Ce qu’il devait souffrir ! Parole d’honneur, Saxonne, il faut y avoir passé pour savoir combien fait mal une vieille blessure endommagée de nouveau. Billy Murphy devait forcément rester à la traîne : pas d’autre alternative. Il ne se battait plus avec ses deux mains. Il le savait, moi de même, et l’arbitre aussi ; mais les autres l’ignoraient. Il continuait à se servir du bras gauche comme s’il était en bon état, mais il s’en fallait. Il éprouvait la même souffrance que si on lui eût enfoncé un couteau dans la chair. Il n’osait pas frapper pour de bon de son poing gauche. Il en souffrait même sans le remuer. Il me portait des coups pour rire, que j’étais trop avisé pour parer, sachant qu’il n’y avait aucune force derrière ; et même ces faibles contacts sur son pauvre pouce lui portaient au cœur, lui faisaient plus de mal que des coups de poing assénés sur un amas de furoncles ; et cette torture se renouvelait au moindre attouchement.

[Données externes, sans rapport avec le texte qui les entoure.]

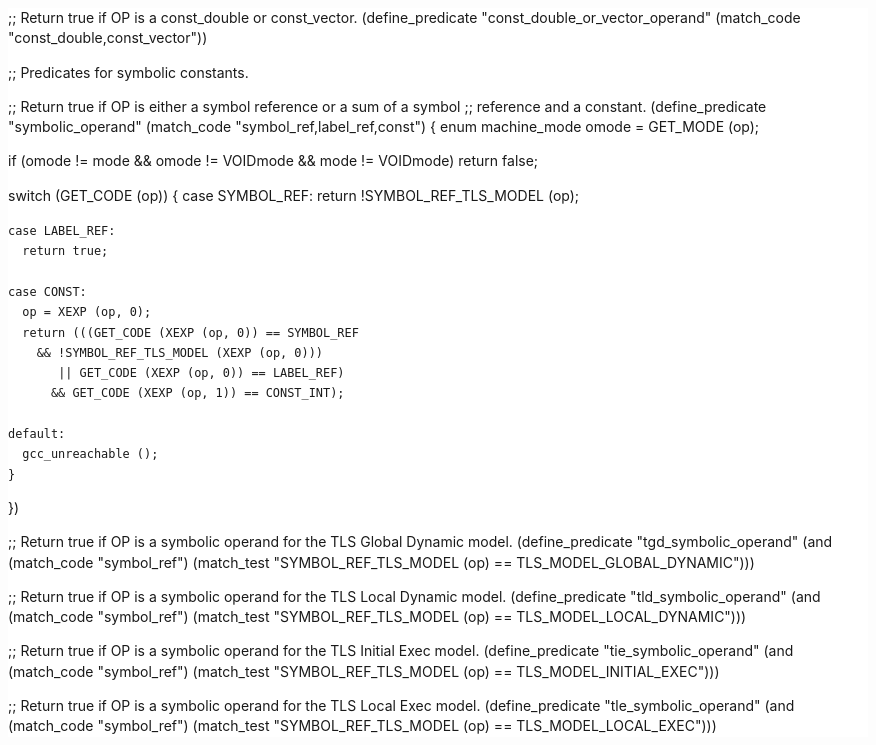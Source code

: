;; Return true if OP is a const_double or const_vector.
(define_predicate "const_double_or_vector_operand"
  (match_code "const_double,const_vector"))


;; Predicates for symbolic constants.

;; Return true if OP is either a symbol reference or a sum of a symbol
;; reference and a constant.
(define_predicate "symbolic_operand"
  (match_code "symbol_ref,label_ref,const")
{
  enum machine_mode omode = GET_MODE (op);

  if (omode != mode && omode != VOIDmode && mode != VOIDmode)
    return false;

  switch (GET_CODE (op))
    {
    case SYMBOL_REF:
      return !SYMBOL_REF_TLS_MODEL (op);

    case LABEL_REF:
      return true;

    case CONST:
      op = XEXP (op, 0);
      return (((GET_CODE (XEXP (op, 0)) == SYMBOL_REF
		&& !SYMBOL_REF_TLS_MODEL (XEXP (op, 0)))
	       || GET_CODE (XEXP (op, 0)) == LABEL_REF)
	      && GET_CODE (XEXP (op, 1)) == CONST_INT);

    default:
      gcc_unreachable ();
    }
})

;; Return true if OP is a symbolic operand for the TLS Global Dynamic model.
(define_predicate "tgd_symbolic_operand"
  (and (match_code "symbol_ref")
       (match_test "SYMBOL_REF_TLS_MODEL (op) == TLS_MODEL_GLOBAL_DYNAMIC")))

;; Return true if OP is a symbolic operand for the TLS Local Dynamic model.
(define_predicate "tld_symbolic_operand"
  (and (match_code "symbol_ref")
       (match_test "SYMBOL_REF_TLS_MODEL (op) == TLS_MODEL_LOCAL_DYNAMIC")))

;; Return true if OP is a symbolic operand for the TLS Initial Exec model.
(define_predicate "tie_symbolic_operand"
  (and (match_code "symbol_ref")
       (match_test "SYMBOL_REF_TLS_MODEL (op) == TLS_MODEL_INITIAL_EXEC")))

;; Return true if OP is a symbolic operand for the TLS Local Exec model.
(define_predicate "tle_symbolic_operand"
  (and (match_code "symbol_ref")
       (match_test "SYMBOL_REF_TLS_MODEL (op) == TLS_MODEL_LOCAL_EXEC")))

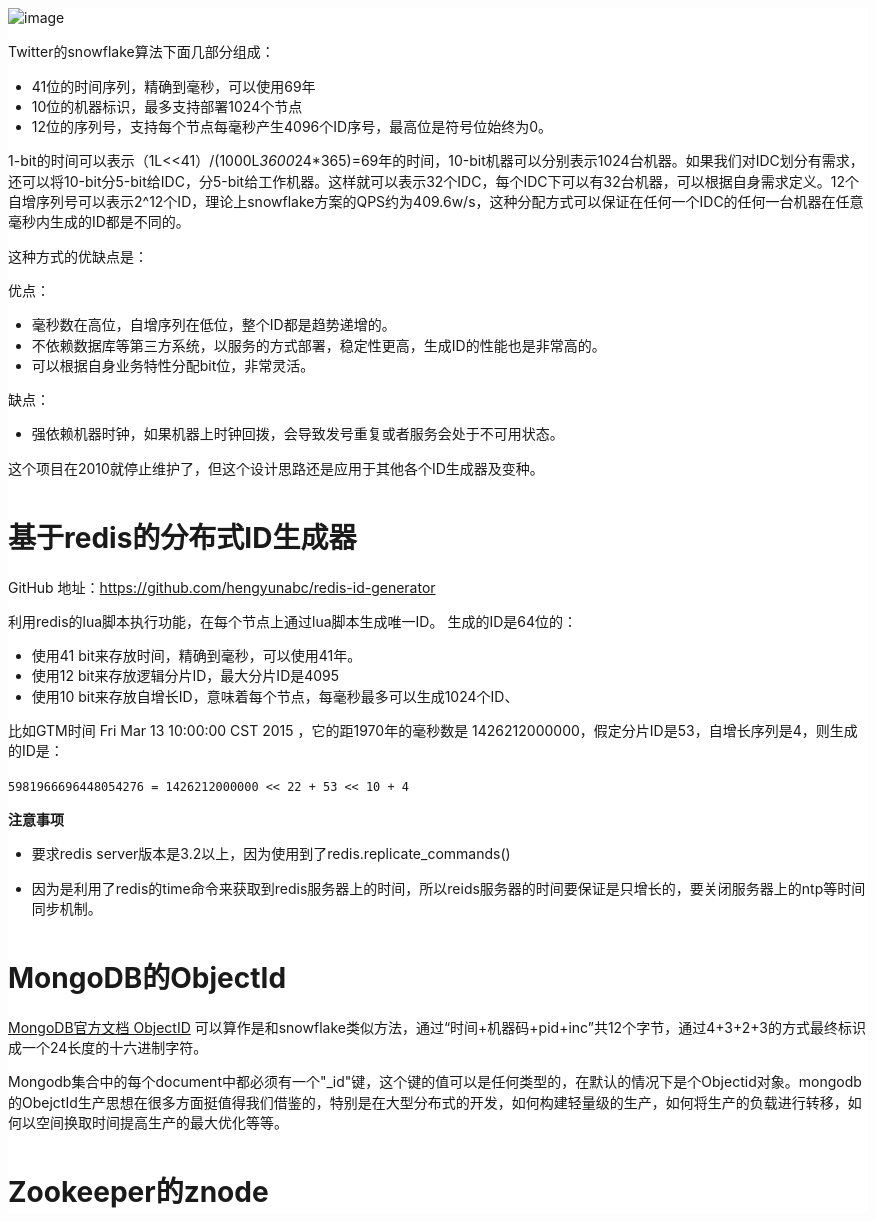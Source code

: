 ![image](https://awps-assets.meituan.net/mit-x/blog-images-bundle-2017/eee18df9.png)

Twitter的snowflake算法下面几部分组成：

- 41位的时间序列，精确到毫秒，可以使用69年
- 10位的机器标识，最多支持部署1024个节点
- 12位的序列号，支持每个节点每毫秒产生4096个ID序号，最高位是符号位始终为0。

1-bit的时间可以表示（1L<<41）/(1000L*3600*24*365)=69年的时间，10-bit机器可以分别表示1024台机器。如果我们对IDC划分有需求，还可以将10-bit分5-bit给IDC，分5-bit给工作机器。这样就可以表示32个IDC，每个IDC下可以有32台机器，可以根据自身需求定义。12个自增序列号可以表示2^12个ID，理论上snowflake方案的QPS约为409.6w/s，这种分配方式可以保证在任何一个IDC的任何一台机器在任意毫秒内生成的ID都是不同的。

这种方式的优缺点是：

优点：

- 毫秒数在高位，自增序列在低位，整个ID都是趋势递增的。
- 不依赖数据库等第三方系统，以服务的方式部署，稳定性更高，生成ID的性能也是非常高的。
- 可以根据自身业务特性分配bit位，非常灵活。

缺点：

- 强依赖机器时钟，如果机器上时钟回拨，会导致发号重复或者服务会处于不可用状态。

这个项目在2010就停止维护了，但这个设计思路还是应用于其他各个ID生成器及变种。

# 基于redis的分布式ID生成器

GitHub 地址：https://github.com/hengyunabc/redis-id-generator

利用redis的lua脚本执行功能，在每个节点上通过lua脚本生成唯一ID。 生成的ID是64位的：

- 使用41 bit来存放时间，精确到毫秒，可以使用41年。
- 使用12 bit来存放逻辑分片ID，最大分片ID是4095
- 使用10 bit来存放自增长ID，意味着每个节点，每毫秒最多可以生成1024个ID、

比如GTM时间 Fri Mar 13 10:00:00 CST 2015 ，它的距1970年的毫秒数是 1426212000000，假定分片ID是53，自增长序列是4，则生成的ID是：

`5981966696448054276 = 1426212000000 << 22 + 53 << 10 + 4`

**注意事项**

- 要求redis server版本是3.2以上，因为使用到了redis.replicate_commands()

- 因为是利用了redis的time命令来获取到redis服务器上的时间，所以reids服务器的时间要保证是只增长的，要关闭服务器上的ntp等时间同步机制。

# MongoDB的ObjectId

[MongoDB官方文档 ObjectID](https://docs.mongodb.com/manual/reference/method/ObjectId/#description)
可以算作是和snowflake类似方法，通过“时间+机器码+pid+inc”共12个字节，通过4+3+2+3的方式最终标识成一个24长度的十六进制字符。

Mongodb集合中的每个document中都必须有一个"_id"键，这个键的值可以是任何类型的，在默认的情况下是个Objectid对象。mongodb的ObejctId生产思想在很多方面挺值得我们借鉴的，特别是在大型分布式的开发，如何构建轻量级的生产，如何将生产的负载进行转移，如何以空间换取时间提高生产的最大优化等等。

# Zookeeper的znode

Supposez que nous ayons boxé pour nous amuser, dans la cour, et qu’il se soit abîmé le pouce de cette façon : en un clin d’œil, nous aurions retiré nos gants ; j’aurais mis des compresses d’eau fraîche sur ce pauvre doigt et je l’aurais bandé bien serré pour empêcher l’inflammation. Mais non ; c’était un combat devant des habitués, qui avaient payé pour voir du sang, et il leur fallait du sang. Ce ne sont pas des hommes, ce sont des loups.

Il était forcé d’en prendre à l’aise, maintenant, et moi je ne le pressais pas. Je n’étais plus bon à rien ; je ne savais que faire. Je ralentis, et voilà que les habitués s’en aperçoivent :

— Pourquoi ne cognez-vous pas ? se mettent-ils à brailler. C’est du chiqué ! Embrassez-vous, tant qu’à faire ! À toi la coupe de tendresse, Bill Roberts !… et autres aménités de ce genre.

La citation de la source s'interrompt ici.